* _Work request_
Return all lines below containing the word "pillar".

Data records
+===+

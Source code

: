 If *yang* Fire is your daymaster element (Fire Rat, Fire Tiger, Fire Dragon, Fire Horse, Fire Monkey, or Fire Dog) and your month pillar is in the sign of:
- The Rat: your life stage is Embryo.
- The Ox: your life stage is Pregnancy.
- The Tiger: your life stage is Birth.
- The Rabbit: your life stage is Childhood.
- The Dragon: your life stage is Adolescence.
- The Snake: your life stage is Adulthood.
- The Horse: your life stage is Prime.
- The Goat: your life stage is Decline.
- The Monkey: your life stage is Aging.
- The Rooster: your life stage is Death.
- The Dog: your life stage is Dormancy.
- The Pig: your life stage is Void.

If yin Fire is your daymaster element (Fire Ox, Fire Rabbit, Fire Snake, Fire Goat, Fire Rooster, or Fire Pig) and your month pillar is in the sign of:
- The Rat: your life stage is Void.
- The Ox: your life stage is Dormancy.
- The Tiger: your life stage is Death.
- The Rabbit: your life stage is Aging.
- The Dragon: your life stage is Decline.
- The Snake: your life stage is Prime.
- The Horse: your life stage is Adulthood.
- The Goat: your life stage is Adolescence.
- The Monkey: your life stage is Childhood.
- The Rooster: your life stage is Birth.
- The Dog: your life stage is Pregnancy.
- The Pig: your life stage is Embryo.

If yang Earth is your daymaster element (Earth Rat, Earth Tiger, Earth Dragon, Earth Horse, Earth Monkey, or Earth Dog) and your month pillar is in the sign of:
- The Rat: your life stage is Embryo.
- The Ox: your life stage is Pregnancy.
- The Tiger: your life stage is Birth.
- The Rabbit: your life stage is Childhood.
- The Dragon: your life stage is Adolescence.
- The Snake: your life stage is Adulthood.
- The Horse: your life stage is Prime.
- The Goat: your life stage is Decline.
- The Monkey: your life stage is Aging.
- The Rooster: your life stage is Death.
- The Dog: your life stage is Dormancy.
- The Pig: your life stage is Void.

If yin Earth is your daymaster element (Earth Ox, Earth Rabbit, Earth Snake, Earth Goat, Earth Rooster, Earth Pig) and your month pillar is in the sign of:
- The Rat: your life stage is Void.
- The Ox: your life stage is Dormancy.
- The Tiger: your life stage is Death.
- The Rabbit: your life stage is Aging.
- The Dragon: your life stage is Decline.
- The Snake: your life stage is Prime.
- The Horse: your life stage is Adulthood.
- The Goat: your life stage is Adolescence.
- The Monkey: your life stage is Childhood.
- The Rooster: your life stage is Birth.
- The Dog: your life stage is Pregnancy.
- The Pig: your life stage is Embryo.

+===+

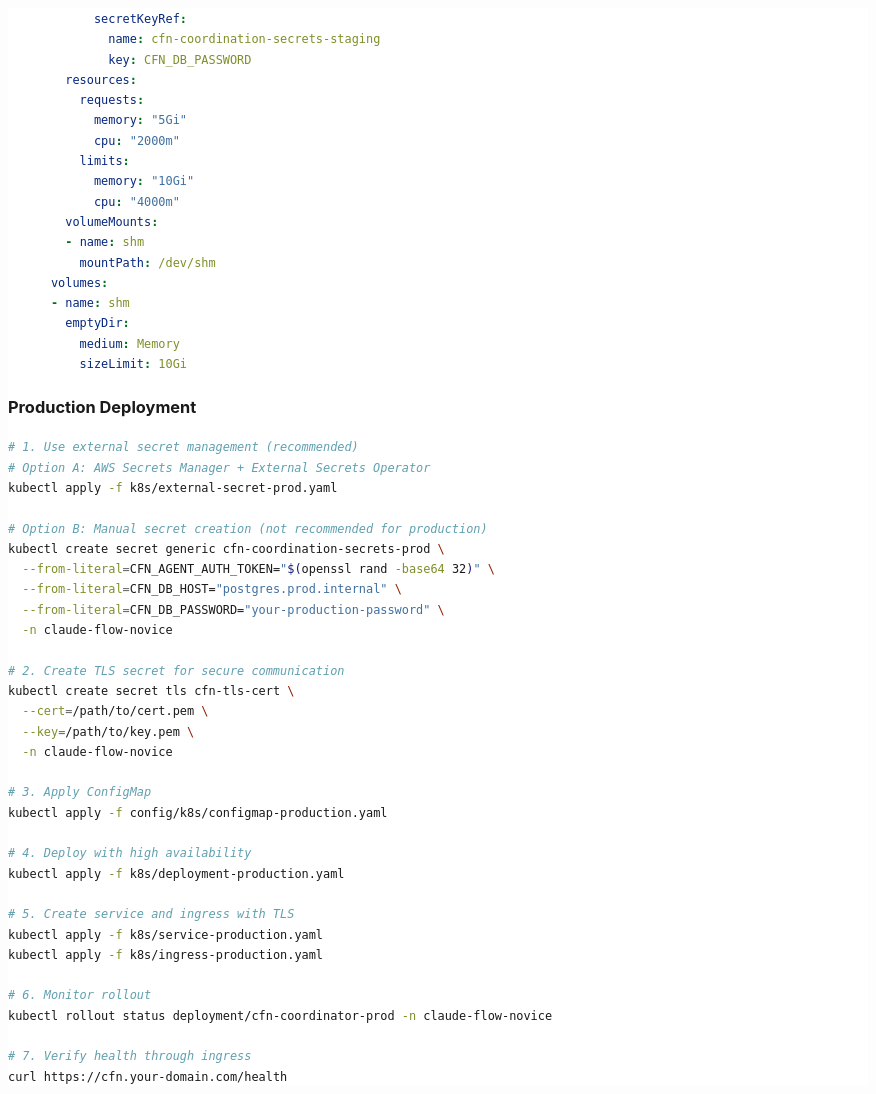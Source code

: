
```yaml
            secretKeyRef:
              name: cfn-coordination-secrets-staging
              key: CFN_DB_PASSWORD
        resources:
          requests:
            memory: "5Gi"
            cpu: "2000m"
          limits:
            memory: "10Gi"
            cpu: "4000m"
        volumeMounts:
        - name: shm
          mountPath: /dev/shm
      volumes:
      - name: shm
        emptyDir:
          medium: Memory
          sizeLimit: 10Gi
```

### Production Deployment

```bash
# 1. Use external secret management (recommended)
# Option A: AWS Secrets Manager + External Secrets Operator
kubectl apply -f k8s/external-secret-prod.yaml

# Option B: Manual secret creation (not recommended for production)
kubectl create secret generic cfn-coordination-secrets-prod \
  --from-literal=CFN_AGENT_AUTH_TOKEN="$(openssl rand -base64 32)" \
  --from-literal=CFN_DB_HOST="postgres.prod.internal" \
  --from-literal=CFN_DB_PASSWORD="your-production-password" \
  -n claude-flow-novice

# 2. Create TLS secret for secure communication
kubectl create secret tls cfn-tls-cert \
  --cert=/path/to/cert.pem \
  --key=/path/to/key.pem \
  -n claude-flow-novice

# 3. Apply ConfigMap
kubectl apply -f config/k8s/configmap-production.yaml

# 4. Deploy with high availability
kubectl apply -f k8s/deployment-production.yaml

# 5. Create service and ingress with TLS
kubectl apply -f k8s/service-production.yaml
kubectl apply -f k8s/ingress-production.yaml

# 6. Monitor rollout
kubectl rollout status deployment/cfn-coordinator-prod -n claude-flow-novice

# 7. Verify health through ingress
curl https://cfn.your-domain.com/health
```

+===+

* _Exercise response_
: If *yang* Fire is your daymaster element (Fire Rat, Fire Tiger, Fire Dragon, Fire Horse, Fire Monkey, or Fire Dog) and your month pillar is in the sign of:
If yin Fire is your daymaster element (Fire Ox, Fire Rabbit, Fire Snake, Fire Goat, Fire Rooster, or Fire Pig) and your month pillar is in the sign of:
If yang Earth is your daymaster element (Earth Rat, Earth Tiger, Earth Dragon, Earth Horse, Earth Monkey, or Earth Dog) and your month pillar is in the sign of:
If yin Earth is your daymaster element (Earth Ox, Earth Rabbit, Earth Snake, Earth Goat, Earth Rooster, Earth Pig) and your month pillar is in the sign of:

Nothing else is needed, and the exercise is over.